[Excerpts from a dataset]
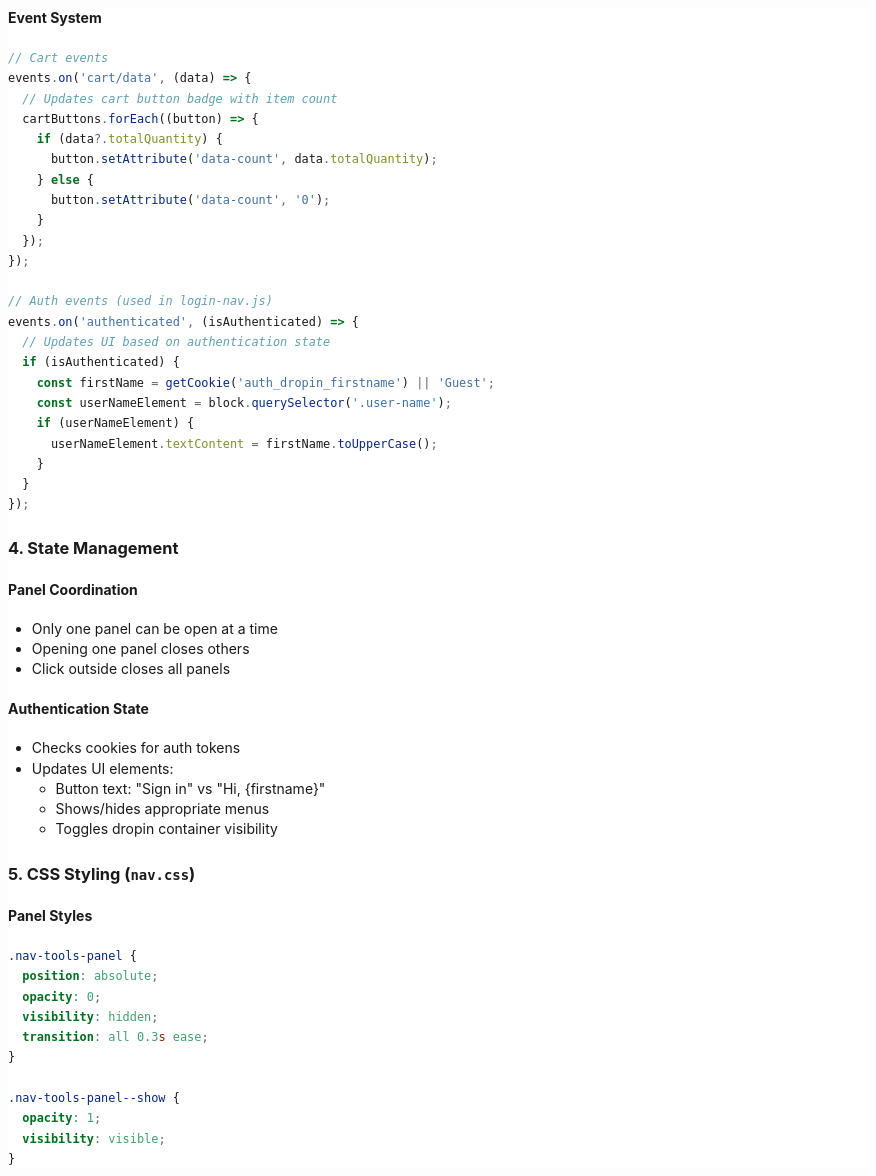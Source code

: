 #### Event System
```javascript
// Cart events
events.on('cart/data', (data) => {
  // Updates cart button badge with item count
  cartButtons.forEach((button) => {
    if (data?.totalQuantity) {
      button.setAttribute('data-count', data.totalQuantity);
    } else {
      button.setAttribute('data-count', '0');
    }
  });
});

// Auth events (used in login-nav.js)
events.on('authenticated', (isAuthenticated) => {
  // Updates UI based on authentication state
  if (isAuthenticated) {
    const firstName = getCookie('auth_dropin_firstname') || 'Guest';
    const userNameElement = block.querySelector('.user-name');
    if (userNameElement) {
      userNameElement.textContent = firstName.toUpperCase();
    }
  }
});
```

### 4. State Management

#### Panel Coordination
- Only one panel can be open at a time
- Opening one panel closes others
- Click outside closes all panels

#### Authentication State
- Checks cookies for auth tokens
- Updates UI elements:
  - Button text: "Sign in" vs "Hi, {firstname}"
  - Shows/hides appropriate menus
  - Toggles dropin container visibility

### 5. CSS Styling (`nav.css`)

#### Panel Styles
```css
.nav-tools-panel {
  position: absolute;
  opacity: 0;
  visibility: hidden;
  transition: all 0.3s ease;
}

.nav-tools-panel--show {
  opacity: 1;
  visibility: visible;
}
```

...

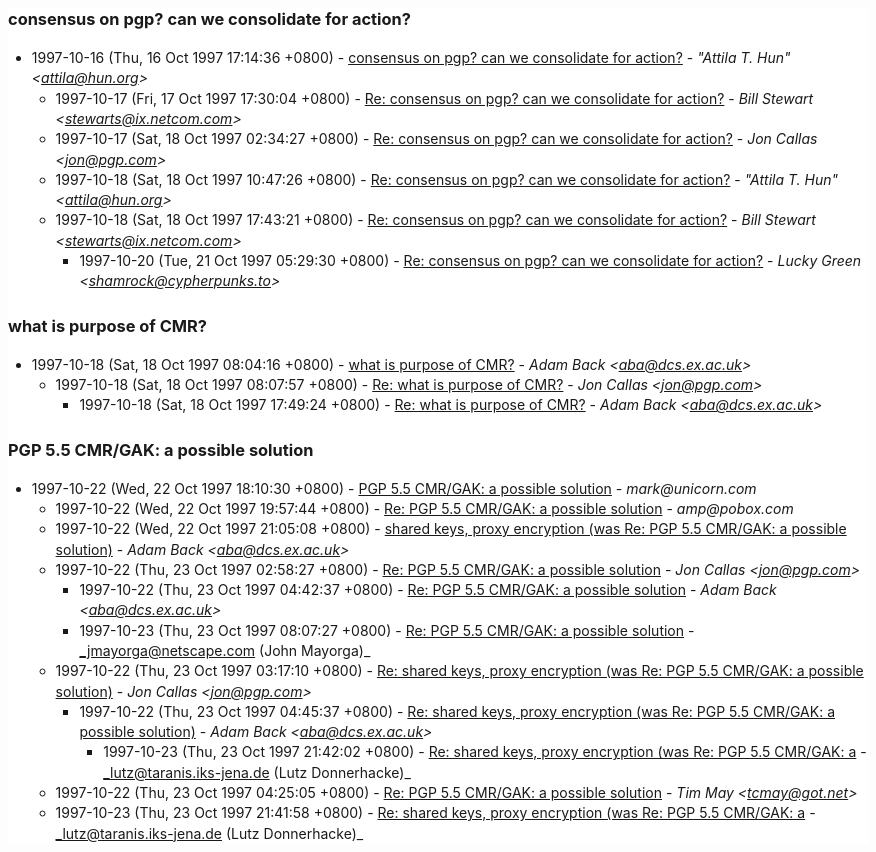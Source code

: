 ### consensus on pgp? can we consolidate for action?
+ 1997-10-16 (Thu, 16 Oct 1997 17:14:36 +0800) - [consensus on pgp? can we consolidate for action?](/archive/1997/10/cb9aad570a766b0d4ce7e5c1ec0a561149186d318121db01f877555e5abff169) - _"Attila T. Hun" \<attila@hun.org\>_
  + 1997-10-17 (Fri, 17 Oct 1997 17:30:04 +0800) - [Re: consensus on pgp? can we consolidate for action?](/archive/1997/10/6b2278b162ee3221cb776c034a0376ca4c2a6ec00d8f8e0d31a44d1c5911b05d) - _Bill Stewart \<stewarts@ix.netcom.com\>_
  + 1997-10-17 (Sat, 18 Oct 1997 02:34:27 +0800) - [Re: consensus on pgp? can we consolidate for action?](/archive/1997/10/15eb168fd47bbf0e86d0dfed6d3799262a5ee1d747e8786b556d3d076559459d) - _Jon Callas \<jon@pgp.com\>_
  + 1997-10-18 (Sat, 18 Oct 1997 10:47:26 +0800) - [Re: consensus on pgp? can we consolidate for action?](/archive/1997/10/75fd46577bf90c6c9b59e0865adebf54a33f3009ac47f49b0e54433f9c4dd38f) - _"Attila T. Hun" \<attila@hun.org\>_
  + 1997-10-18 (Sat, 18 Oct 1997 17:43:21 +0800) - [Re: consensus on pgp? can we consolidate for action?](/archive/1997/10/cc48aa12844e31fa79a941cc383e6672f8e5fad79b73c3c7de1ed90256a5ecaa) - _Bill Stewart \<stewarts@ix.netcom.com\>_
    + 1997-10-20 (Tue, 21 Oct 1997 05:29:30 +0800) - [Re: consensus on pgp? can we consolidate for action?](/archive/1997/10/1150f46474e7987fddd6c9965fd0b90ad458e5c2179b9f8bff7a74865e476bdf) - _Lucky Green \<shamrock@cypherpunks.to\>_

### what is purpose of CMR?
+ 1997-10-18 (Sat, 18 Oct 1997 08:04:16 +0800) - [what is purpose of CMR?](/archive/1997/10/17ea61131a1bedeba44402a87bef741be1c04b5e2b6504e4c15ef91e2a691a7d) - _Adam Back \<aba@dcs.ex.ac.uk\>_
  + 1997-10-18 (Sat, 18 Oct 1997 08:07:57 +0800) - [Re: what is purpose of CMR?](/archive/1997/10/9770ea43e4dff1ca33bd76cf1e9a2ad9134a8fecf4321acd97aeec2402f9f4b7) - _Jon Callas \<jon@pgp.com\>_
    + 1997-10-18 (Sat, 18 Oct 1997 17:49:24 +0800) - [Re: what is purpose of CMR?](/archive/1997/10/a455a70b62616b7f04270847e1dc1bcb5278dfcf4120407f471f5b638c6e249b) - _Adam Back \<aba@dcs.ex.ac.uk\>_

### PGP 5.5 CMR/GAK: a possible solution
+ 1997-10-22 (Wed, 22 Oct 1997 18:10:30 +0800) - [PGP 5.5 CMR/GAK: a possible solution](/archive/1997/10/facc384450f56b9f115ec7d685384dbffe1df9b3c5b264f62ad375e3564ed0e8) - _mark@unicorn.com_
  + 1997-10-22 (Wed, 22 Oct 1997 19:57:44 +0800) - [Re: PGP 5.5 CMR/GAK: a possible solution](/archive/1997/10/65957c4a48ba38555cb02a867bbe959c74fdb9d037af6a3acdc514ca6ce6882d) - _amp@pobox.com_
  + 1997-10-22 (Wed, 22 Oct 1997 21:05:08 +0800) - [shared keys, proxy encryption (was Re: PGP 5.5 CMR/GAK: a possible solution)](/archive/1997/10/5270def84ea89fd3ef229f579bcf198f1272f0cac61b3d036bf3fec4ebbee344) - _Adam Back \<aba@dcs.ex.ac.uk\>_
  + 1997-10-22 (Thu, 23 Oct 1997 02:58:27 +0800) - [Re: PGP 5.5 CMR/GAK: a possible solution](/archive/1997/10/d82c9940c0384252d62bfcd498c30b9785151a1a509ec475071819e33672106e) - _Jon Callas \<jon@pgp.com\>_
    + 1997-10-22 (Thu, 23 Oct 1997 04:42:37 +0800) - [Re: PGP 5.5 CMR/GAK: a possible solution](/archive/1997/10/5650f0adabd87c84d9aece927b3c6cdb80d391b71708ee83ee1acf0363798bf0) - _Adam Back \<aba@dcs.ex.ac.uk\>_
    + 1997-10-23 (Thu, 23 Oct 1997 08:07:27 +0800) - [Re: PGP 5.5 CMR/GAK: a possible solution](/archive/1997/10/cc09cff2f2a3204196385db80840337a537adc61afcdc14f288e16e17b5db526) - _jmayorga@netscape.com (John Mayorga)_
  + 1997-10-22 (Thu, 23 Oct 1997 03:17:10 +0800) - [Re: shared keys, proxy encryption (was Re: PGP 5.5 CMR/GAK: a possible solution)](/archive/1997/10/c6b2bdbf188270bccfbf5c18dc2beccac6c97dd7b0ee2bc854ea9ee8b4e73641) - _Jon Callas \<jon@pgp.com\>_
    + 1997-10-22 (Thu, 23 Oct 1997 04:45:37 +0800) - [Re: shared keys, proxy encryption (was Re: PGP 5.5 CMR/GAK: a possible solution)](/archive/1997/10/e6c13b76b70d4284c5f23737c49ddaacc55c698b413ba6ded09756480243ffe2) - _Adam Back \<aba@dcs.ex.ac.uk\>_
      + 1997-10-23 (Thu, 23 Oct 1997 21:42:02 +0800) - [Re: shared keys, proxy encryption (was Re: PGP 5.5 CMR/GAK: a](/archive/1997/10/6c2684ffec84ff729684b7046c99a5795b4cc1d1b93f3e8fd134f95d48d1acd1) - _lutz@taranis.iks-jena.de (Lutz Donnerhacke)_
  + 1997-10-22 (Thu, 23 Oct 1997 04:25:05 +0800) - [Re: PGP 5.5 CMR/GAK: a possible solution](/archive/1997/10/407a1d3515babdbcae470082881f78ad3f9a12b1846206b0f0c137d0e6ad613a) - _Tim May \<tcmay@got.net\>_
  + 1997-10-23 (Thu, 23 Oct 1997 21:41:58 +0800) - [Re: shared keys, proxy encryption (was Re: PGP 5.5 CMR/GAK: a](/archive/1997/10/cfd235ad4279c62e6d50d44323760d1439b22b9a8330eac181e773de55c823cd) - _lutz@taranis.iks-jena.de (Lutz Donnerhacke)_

→ TASK REQUIREMENTS:
Go through the entries above and copy every line containing "const".

→ ANSWER SECTION:
    const firstName = getCookie('auth_dropin_firstname') || 'Guest';
    const userNameElement = block.querySelector('.user-name');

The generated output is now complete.